A Moment of Realisation: As I watched Co-pilot seamlessly convert a Teams call into a written document, a question struck me: Why would we still use emails and word documents as primary knowledge repositories?
This method, whilst familiar, (I get it - people used to take minutes by hand, then file them - that concept followed through even once we had computers) now seems increasingly outdated in the face of advancing AI technologies. The inefficiency of storing simple information in word documents – which are significantly larger in size compared to plain text files – becomes glaringly apparent.
- The Wastage Behind Traditional Methods: The traditional practice of drafting minutes in a word document and then emailing them to all participants seems increasingly redundant. It's not just about the storage space – a word document with "Hello world" is 13kb, whilst a plain text file is just 11 bytes (that's 1,210 times smaller) – but also about the process. Each time an AI assistant needs to reference these documents, it has to parse through unstructured data, leading to unnecessary processing overhead and bandwidth usage.
- A Shift to Database-Driven Knowledge Management: The alternative that came to my mind is straightforward yet revolutionary: store this content in an accessible database. Instead of sending voluminous emails that participants often ignore, why not let an AI assistant access the necessary information from a database when required? This shift can significantly reduce the data footprint and streamline access for AI tools.
- Enhancing AI Efficiency and Accessibility: By storing data in a structured, database format, AI tools like Co-pilot could operate more efficiently. For example, when reviewing upcoming meetings, the AI wouldn't need to sift through emails or upload and parse documents. It would access a structured, concise summary directly from the database. This method not only saves time but also ensures the AI works with the most relevant and updated information, enhancing decision-making and productivity.

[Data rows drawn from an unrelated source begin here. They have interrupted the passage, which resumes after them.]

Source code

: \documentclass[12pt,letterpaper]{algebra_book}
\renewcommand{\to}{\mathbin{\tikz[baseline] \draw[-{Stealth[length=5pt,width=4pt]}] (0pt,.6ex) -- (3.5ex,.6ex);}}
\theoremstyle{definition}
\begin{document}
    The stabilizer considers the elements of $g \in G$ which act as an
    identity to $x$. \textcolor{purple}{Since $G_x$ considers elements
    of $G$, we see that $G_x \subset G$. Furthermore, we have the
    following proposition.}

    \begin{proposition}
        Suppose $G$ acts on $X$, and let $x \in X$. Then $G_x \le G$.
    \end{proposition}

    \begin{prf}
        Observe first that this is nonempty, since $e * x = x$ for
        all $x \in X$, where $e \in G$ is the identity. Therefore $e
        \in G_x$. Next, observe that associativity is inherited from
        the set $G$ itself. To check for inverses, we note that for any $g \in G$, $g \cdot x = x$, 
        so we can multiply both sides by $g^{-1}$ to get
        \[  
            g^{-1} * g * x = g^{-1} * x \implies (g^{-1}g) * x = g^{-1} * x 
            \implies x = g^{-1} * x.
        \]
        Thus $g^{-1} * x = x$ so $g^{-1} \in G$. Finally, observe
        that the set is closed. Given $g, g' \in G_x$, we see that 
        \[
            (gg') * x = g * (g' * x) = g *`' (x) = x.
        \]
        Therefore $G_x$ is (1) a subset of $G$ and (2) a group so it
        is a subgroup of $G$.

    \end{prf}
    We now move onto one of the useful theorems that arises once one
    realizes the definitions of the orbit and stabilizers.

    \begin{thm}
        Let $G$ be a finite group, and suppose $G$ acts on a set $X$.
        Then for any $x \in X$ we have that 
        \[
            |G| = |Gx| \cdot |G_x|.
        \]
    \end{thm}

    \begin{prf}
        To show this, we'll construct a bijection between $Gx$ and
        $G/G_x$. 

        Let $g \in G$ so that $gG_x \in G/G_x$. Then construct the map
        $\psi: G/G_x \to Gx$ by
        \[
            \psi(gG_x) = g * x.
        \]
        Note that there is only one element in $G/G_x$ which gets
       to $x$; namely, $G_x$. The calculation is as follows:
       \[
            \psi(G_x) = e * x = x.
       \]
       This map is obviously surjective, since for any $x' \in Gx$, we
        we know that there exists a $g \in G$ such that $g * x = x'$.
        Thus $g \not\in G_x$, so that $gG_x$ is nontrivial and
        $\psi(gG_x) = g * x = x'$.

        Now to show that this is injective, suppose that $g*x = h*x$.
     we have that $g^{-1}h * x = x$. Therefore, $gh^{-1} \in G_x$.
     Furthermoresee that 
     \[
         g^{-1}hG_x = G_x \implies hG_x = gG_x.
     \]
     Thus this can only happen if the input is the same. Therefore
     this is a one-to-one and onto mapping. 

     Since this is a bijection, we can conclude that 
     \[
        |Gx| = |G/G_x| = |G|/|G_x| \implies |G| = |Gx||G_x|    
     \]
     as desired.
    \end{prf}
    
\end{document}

The demonstration of Co-pilot was an eye-opener, not just for its technological ability but for the broader implications it has on how we manage knowledge. It's time to rethink our reliance on traditional methods like emails and word documents. By adopting a more database-centric approach to knowledge storage, we can reduce wastage, enhance efficiency, and pave the way for a more intelligent and streamlined workflow in the digital age.
This was just a set of thoughts about how we can take meetings, summarise, and store the output more efficiently, but the concept can expand beyond this. Long term, do we really need contracts stored as copies in word documents when they can be assembled on the fly in the future in a more efficient manner? Most things can be broken down into just pure data and stored in a structured form. Perhaps AI will help usher in an era where this becomes the default approach to information management.